Congrats on your catch bigcountryjc glad ya had fun. I had a 15' Monarch with a 15hp Evinrude that ran like a champ, I caught a many of fish out of it, man I sure miss that old boat. You have a boat that will last you a many of years, you made a great choice.


----------



## bigcountryjc (Nov 4, 2006)

outdooraggie2011 said:


> i didnt know gaspergoo were any good to eat. i've heard otherwise...


Yeah they are great really white and firm meat i just fried some up and yummy. They remind me of red fish meat kinda sorta in a way. anyhoo try a goo.


----------



## bigcountryjc (Nov 4, 2006)

shadslinger said:


> My first boat was a 14' Monarch, lasted 20 years. They are tough boats. Yeah those goo make very good catfish bait, those the size that you have will eat good too.





Northsider said:


> Congrats on your catch bigcountryjc glad ya had fun. I had a 15' Monarch with a 15hp Evinrude that ran like a champ, I caught a many of fish out of it, man I sure miss that old boat. You have a boat that will last you a many of years, you made a great choice.


Yeah I like it right now I am looking to sell my little 6HP to upgrade to a 15HP so i can actually get somewhere lol.


----------



## SKs Crappie Fishing (Mar 24, 2008)

WTG & TFS BCJC

where did you put in to get to the west fork with the 6hp?


----------



## kim e cooper (Feb 18, 2006)

A goo is like a drum or red fish good eats,cajun style. Congrads.


----------



## ovaforty (Aug 27, 2006)

http://austin.craigslist.org/boa/1019955182.html This guy is selling 2 18 hp johnson outboards for 300 dollars each. that would go nice on your boat.


----------



## SKs Crappie Fishing (Mar 24, 2008)

i'll bet it's hard as heck to find parts for those oldies!


----------



## kim e cooper (Feb 18, 2006)

Not true, just sold a long shaft 1968 evanrude 18hp. you can still get parts.


----------



## railman (Aug 1, 2004)

Nice fish.Goo is GOOD.


----------



## bigcountryjc (Nov 4, 2006)

silentkilla said:


> WTG & TFS BCJC
> 
> where did you put in to get to the west fork with the 6hp?


I put in at BJ's Marina cheapest minnows in town and the people that work there are extremely nice and helpful. He said it was the west fork so i took his word for it. Gonna try the other ramp and fish luces next time maybe. Them crappie should be moving shallow soon.


----------



## railman (Aug 1, 2004)

bigcountryjc said:


> I put in at BJ's Marina cheapest minnows in town and the people that work there are extremely nice and helpful. He said it was the west fork so i took his word for it. Gonna try the other ramp and fish luces next time maybe. Them crappie should be moving shallow soon.


Here is their website.

http://www.bjsmarina.com/Welcome.html


----------



## RAYSOR (Apr 26, 2007)

Nice crappie,That is my next project at the lake to make up some structures and set out for them, congrats on the fish and the boat.


----------



## capn (Aug 11, 2005)

bigcountryjc said:


> They remind me of red fish meat kinda sorta in a way.

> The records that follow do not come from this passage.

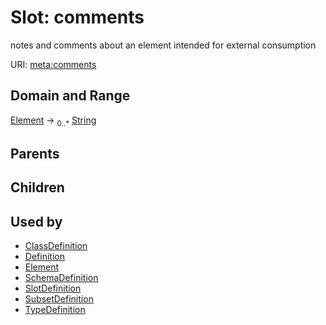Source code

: 
# Slot: comments


notes and comments about an element intended for external consumption

URI: [meta:comments](https://w3id.org/biolink/biolinkml/meta/comments)

## Domain and Range

[Element](Element.md) ->  <sub>0..*</sub> [String](String.md)

## Parents


## Children


## Used by

 * [ClassDefinition](ClassDefinition.md)
 * [Definition](Definition.md)
 * [Element](Element.md)
 * [SchemaDefinition](SchemaDefinition.md)
 * [SlotDefinition](SlotDefinition.md)
 * [SubsetDefinition](SubsetDefinition.md)
 * [TypeDefinition](TypeDefinition.md)
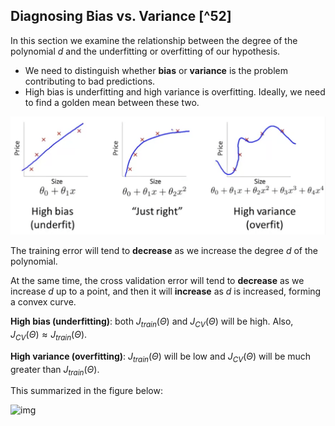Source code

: ## Diagnosing Bias vs. Variance [^52]

In this section we examine the relationship between the degree of the polynomial $d$ and the underfitting or overfitting of our hypothesis.

* We need to distinguish whether **bias** or **variance** is the problem contributing to bad predictions.
* High bias is underfitting and high variance is overfitting. Ideally, we need to find a golden mean between these two.

![](04-bias-vs-variance.assets/image-20210507061537709.png)

The training error will tend to **decrease** as we increase the degree $d$ of the polynomial.

At the same time, the cross validation error will tend to **decrease** as we increase $d$ up to a point, and then it will **increase** as $d$ is increased, forming a convex curve.

**High bias (underfitting)**: both $J_{train}(\Theta)$ and $J_{CV}(\Theta)$ will be high. Also, $J_{CV}(\Theta) \approx J_{train}(\Theta)$.

**High variance (overfitting)**: $J_{train}(\Theta)$ will be low and $J_{CV}(\Theta)$ will be much greater than $J_{train}(\Theta)$.

This summarized in the figure below:

![img](I4dRkz_pEeeHpAqQsW8qwg_bed7efdd48c13e8f75624c817fb39684_fixed.png)
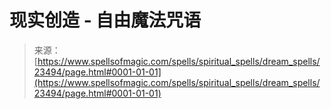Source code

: <!--yml

类别：未分类

日期：2024-06-12 19:08:40

-->

# 现实创造 - 自由魔法咒语

> 来源：[https://www.spellsofmagic.com/spells/spiritual_spells/dream_spells/23494/page.html#0001-01-01](https://www.spellsofmagic.com/spells/spiritual_spells/dream_spells/23494/page.html#0001-01-01)
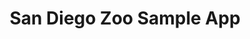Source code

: ---
title: "San Diego Zoo Sample App"
permalink: /sample-code-zoo-app/
author_profile: true
header:
  image: "/images/Splash Logo.jpg"
---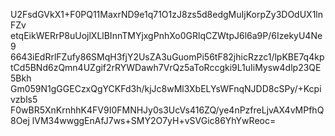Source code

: U2FsdGVkX1+F0PQ11MaxrND9e1q71O1zJ8zs5d8edgMuIjKorpZy3DOdUX1lnFZv
etqEikWERrP8uUojlXLlBInnTMYjxgPnhXo0GRlqCZWtpJ6l6a9P/6IzekyU4Ne9
6643iEdRrlFZufy86SMqH3fjY2UsZA3uGuomPi56tF82jhicRzzc1/lpKBE7q4kp
tCd5BNd6zQmn4UZgif2rRYWDawh7VrQz5aToRccgki9L1uIiMysw4dlp23QE5Bkh
Gm059N1gGGECzxQgYCKFd3h/kjJc8wMl3XbELYsWFnqNJDD8cSPy/+Kcpivzbls5
F0wBR5XnKrnhhK4FV9I0FMNHJy0s3UcVs416ZQ/ye4nPzfreLjvAX4vMPfhQ8Oej
lVM34wwggEnAfJ7ws+SMY2O7yH+vSVGic86YhYwReoc=

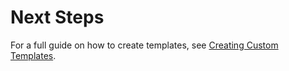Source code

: # Next Steps

For a full guide on how to create templates, see [Creating Custom Templates](https://v3.wails.io/guides/custom-templates).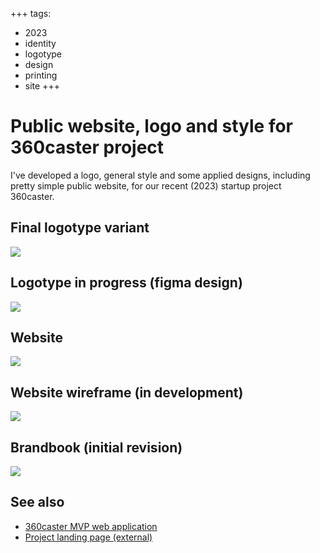 +++
tags:
  - 2023
  - identity
  - logotype
  - design
  - printing
  - site
+++

# Public website, logo and style for 360caster project

I've developed a logo, general style and some applied designs, including pretty simple public website, for our recent (2023) startup project 360caster.

## Final logotype variant

<div class="FrontImage">
  <img src="https://res.cloudinary.com/lilliputten/image/upload/c_scale,w_648/v1696779514/Projects/Identity/2305-360caster-style/final-logo-variant.png" />
</div>

## Logotype in progress (figma design)

<div class="FrontImage">
  <img src="https://res.cloudinary.com/lilliputten/image/upload/c_scale,w_648/v1696779514/Projects/Identity/2305-360caster-style/wireframe-logo-development-figma.png" />
</div>

## Website

<div class="FrontImage">
  <img src="https://res.cloudinary.com/lilliputten/image/upload/c_scale,w_648/v1696779514/Projects/Identity/2305-360caster-style/public-site-current-variant.jpg" />
</div>

## Website wireframe (in development)

<div class="FrontImage">
  <img src="https://res.cloudinary.com/lilliputten/image/upload/c_scale,w_648/v1696779514/Projects/Identity/2305-360caster-style/public-site-preliminary-layout.jpg" />
</div>

## Brandbook (initial revision)

<div class="FrontImage">
  <img src="https://res.cloudinary.com/lilliputten/image/upload/c_scale,w_648/v1696779514/Projects/Identity/2305-360caster-style/brandbook-variant.png" />
</div>

## See also

- [360caster MVP web application](#/Projects/Interfaces/2308-360caster-mvp)
- [Project landing page (external)](https://360caster.com/)
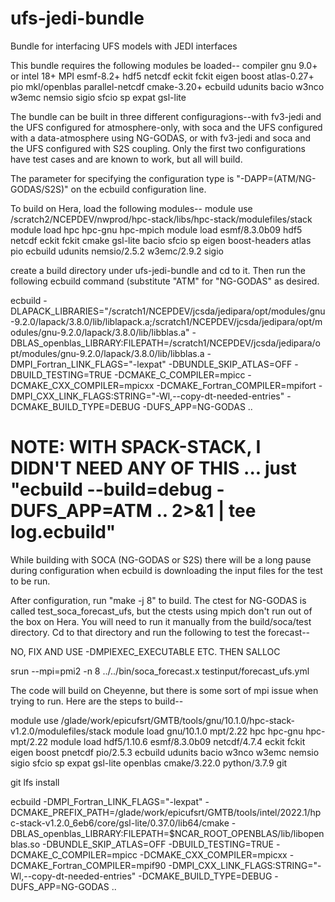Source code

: # ufs-jedi-bundle
Bundle for interfacing UFS models with JEDI interfaces

This bundle requires the following modules be loaded--
compiler gnu 9.0+ or intel 18+
MPI
esmf-8.2+ hdf5 netcdf eckit fckit eigen boost atlas-0.27+ pio mkl/openblas 
parallel-netcdf cmake-3.20+ ecbuild udunits bacio w3nco w3emc nemsio sigio sfcio sp expat gsl-lite

The bundle can be built in three different configuragions--with fv3-jedi and the UFS configured for atmosphere-only, 
with soca and the UFS configured with a data-atmosphere using NG-GODAS, or with fv3-jedi and soca and the UFS
configured with S2S coupling. Only the first two configurations have test cases and are known to work, but all will build.

The parameter for specifying the configuration type is "-DAPP=(ATM/NG-GODAS/S2S)" on the ecbuild configuration line.

To build on Hera, load the following modules--
module use /scratch2/NCEPDEV/nwprod/hpc-stack/libs/hpc-stack/modulefiles/stack
module load hpc hpc-gnu hpc-mpich
module load esmf/8.3.0b09 hdf5 netcdf eckit fckit cmake gsl-lite bacio sfcio sp eigen boost-headers atlas pio ecbuild udunits nemsio/2.5.2 w3emc/2.9.2 sigio 


create a build directory under ufs-jedi-bundle and cd to it. Then run the following ecbuild command (substitute "ATM" for "NG-GODAS" as desired.

ecbuild -DLAPACK_LIBRARIES="/scratch1/NCEPDEV/jcsda/jedipara/opt/modules/gnu-9.2.0/lapack/3.8.0/lib/liblapack.a;/scratch1/NCEPDEV/jcsda/jedipara/opt/modules/gnu-9.2.0/lapack/3.8.0/lib/libblas.a" -DBLAS_openblas_LIBRARY:FILEPATH=/scratch1/NCEPDEV/jcsda/jedipara/opt/modules/gnu-9.2.0/lapack/3.8.0/lib/libblas.a -DMPI_Fortran_LINK_FLAGS="-lexpat" -DBUNDLE_SKIP_ATLAS=OFF -DBUILD_TESTING=TRUE -DCMAKE_C_COMPILER=mpicc -DCMAKE_CXX_COMPILER=mpicxx -DCMAKE_Fortran_COMPILER=mpifort -DMPI_CXX_LINK_FLAGS:STRING="-Wl,--copy-dt-needed-entries" -DCMAKE_BUILD_TYPE=DEBUG -DUFS_APP=NG-GODAS .. 

# NOTE: WITH SPACK-STACK, I DIDN'T NEED ANY OF THIS ... just "ecbuild --build=debug -DUFS_APP=ATM .. 2>&1 | tee log.ecbuild"

While building with SOCA (NG-GODAS or S2S) there will be a long pause during configuration when ecbuild is downloading the input files for the test to be run.

After configuration, run "make -j 8" to build. The ctest for NG-GODAS is called test_soca_forecast_ufs, but the ctests using mpich don't run out of the box on
Hera. You will need to run it manually from the build/soca/test directory. Cd to that directory and run the following to test the forecast--

NO, FIX AND USE -DMPIEXEC_EXECUTABLE ETC. THEN SALLOC

srun --mpi=pmi2 -n 8 ../../bin/soca_forecast.x testinput/forecast_ufs.yml


The code will build on Cheyenne, but there is some sort of mpi issue when trying to run. Here are the steps to build--

module use /glade/work/epicufsrt/GMTB/tools/gnu/10.1.0/hpc-stack-v1.2.0/modulefiles/stack
module load gnu/10.1.0 mpt/2.22 hpc hpc-gnu hpc-mpt/2.22
module load hdf5/1.10.6 esmf/8.3.0b09 netcdf/4.7.4 eckit fckit eigen boost pnetcdf pio/2.5.3 ecbuild udunits bacio w3nco w3emc nemsio sigio sfcio sp expat gsl-lite openblas cmake/3.22.0 python/3.7.9 git

git lfs install

ecbuild -DMPI_Fortran_LINK_FLAGS="-lexpat" -DCMAKE_PREFIX_PATH=/glade/work/epicufsrt/GMTB/tools/intel/2022.1/hpc-stack-v1.2.0_6eb6/core/gsl-lite/0.37.0/lib64/cmake -DBLAS_openblas_LIBRARY:FILEPATH=$NCAR_ROOT_OPENBLAS/lib/libopenblas.so -DBUNDLE_SKIP_ATLAS=OFF -DBUILD_TESTING=TRUE -DCMAKE_C_COMPILER=mpicc -DCMAKE_CXX_COMPILER=mpicxx -DCMAKE_Fortran_COMPILER=mpif90 -DMPI_CXX_LINK_FLAGS:STRING="-Wl,--copy-dt-needed-entries" -DCMAKE_BUILD_TYPE=DEBUG -DUFS_APP=NG-GODAS ..

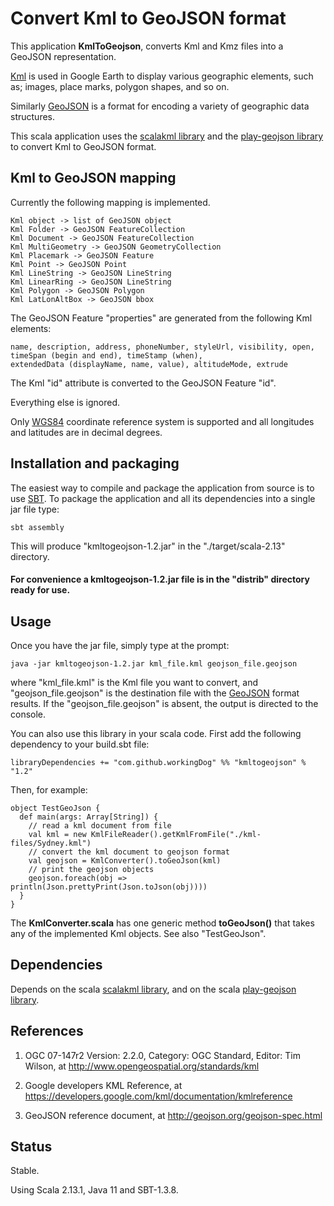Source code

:# Convert Kml to GeoJSON format 

This application **KmlToGeojson**, converts Kml and Kmz files into a GeoJSON representation. 

[Kml](https://developers.google.com/kml/documentation/kmlreference) is used in Google Earth to display 
various geographic elements, such as; images, place marks, polygon shapes, and so on.

Similarly [GeoJSON](http://geojson.org/) is a format for encoding a variety of geographic data structures.

This scala application uses the [scalakml library](https://github.com/workingDog/scalakml) and 
the [play-geojson library](https://github.com/jroper/play-geojson) to convert Kml to GeoJSON format.
 
## Kml to GeoJSON mapping

Currently the following mapping is implemented.

    Kml object -> list of GeoJSON object
    Kml Folder -> GeoJSON FeatureCollection
    Kml Document -> GeoJSON FeatureCollection
    Kml MultiGeometry -> GeoJSON GeometryCollection
    Kml Placemark -> GeoJSON Feature
    Kml Point -> GeoJSON Point
    Kml LineString -> GeoJSON LineString
    Kml LinearRing -> GeoJSON LineString
    Kml Polygon -> GeoJSON Polygon
    Kml LatLonAltBox -> GeoJSON bbox

The GeoJSON Feature "properties" are generated from the following Kml elements:

    name, description, address, phoneNumber, styleUrl, visibility, open, 
    timeSpan (begin and end), timeStamp (when),
    extendedData (displayName, name, value), altitudeMode, extrude
 
The Kml "id" attribute is converted to the GeoJSON Feature "id".

Everything else is ignored.
 
Only [WGS84](https://en.wikipedia.org/wiki/World_Geodetic_System) coordinate reference system 
is supported and all longitudes and latitudes are in decimal degrees.

## Installation and packaging

The easiest way to compile and package the application from source is to use [SBT](http://www.scala-sbt.org/).
To package the application and all its dependencies into a single jar file type:

    sbt assembly

This will produce "kmltogeojson-1.2.jar" in the "./target/scala-2.13" directory.

#### For convenience a **kmltogeojson-1.2.jar** file is in the "distrib" directory ready for use.

## Usage

Once you have the jar file, simply type at the prompt:
 
    java -jar kmltogeojson-1.2.jar kml_file.kml geojson_file.geojson
 
where "kml_file.kml" is the Kml file you want to convert, and "geojson_file.geojson" is the destination file 
with the [GeoJSON](http://geojson.org/) format results. If the "geojson_file.geojson" is absent, the output is directed to the console.
 
You can also use this library in your scala code. First add the following dependency to your build.sbt file:

    libraryDependencies += "com.github.workingDog" %% "kmltogeojson" % "1.2"

Then, for example:

    object TestGeoJson {
      def main(args: Array[String]) {
        // read a kml document from file
        val kml = new KmlFileReader().getKmlFromFile("./kml-files/Sydney.kml")
        // convert the kml document to geojson format
        val geojson = KmlConverter().toGeoJson(kml)
        // print the geojson objects
        geojson.foreach(obj => println(Json.prettyPrint(Json.toJson(obj))))
      }
    }
   
The **KmlConverter.scala** has one generic method **toGeoJson()** that takes any of the implemented Kml objects. 
See also "TestGeoJson".
 
## Dependencies

Depends on the scala [scalakml library](https://github.com/workingDog/scalakml), 
and on the scala [play-geojson library](https://github.com/jroper/play-geojson).

## References
 
1) OGC 07-147r2 Version: 2.2.0, Category: OGC Standard, Editor: Tim Wilson, at http://www.opengeospatial.org/standards/kml

2) Google developers KML Reference, at https://developers.google.com/kml/documentation/kmlreference

3) GeoJSON reference document, at http://geojson.org/geojson-spec.html

## Status

Stable.

Using Scala 2.13.1, Java 11 and SBT-1.3.8.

Only a freshwater fisherman would say such a thing.  The texture, color, and taste of the meat is totally different.

Try this with a goo if you want to eat them. Filet them out, and boil the filets in crawfish boil with taters and corn. The meat is really firm and stays together well when boiled. It takes on the flavor of the crawfish boil and is pretty good. Fried goo is nasty stuff, IMO, but more power to ya if you like em.


----------



## bigcountryjc (Nov 4, 2006)

capn said:


> Only a freshwater fisherman would say such a thing.  The texture, color, and taste of the meat is totally different.
> 
> Try this with a goo if you want to eat them. Filet them out, and boil the filets in crawfish boil with taters and corn. The meat is really firm and stays together well when boiled. It takes on the flavor of the crawfish boil and is pretty good. Fried goo is nasty stuff, IMO, but more power to ya if you like em.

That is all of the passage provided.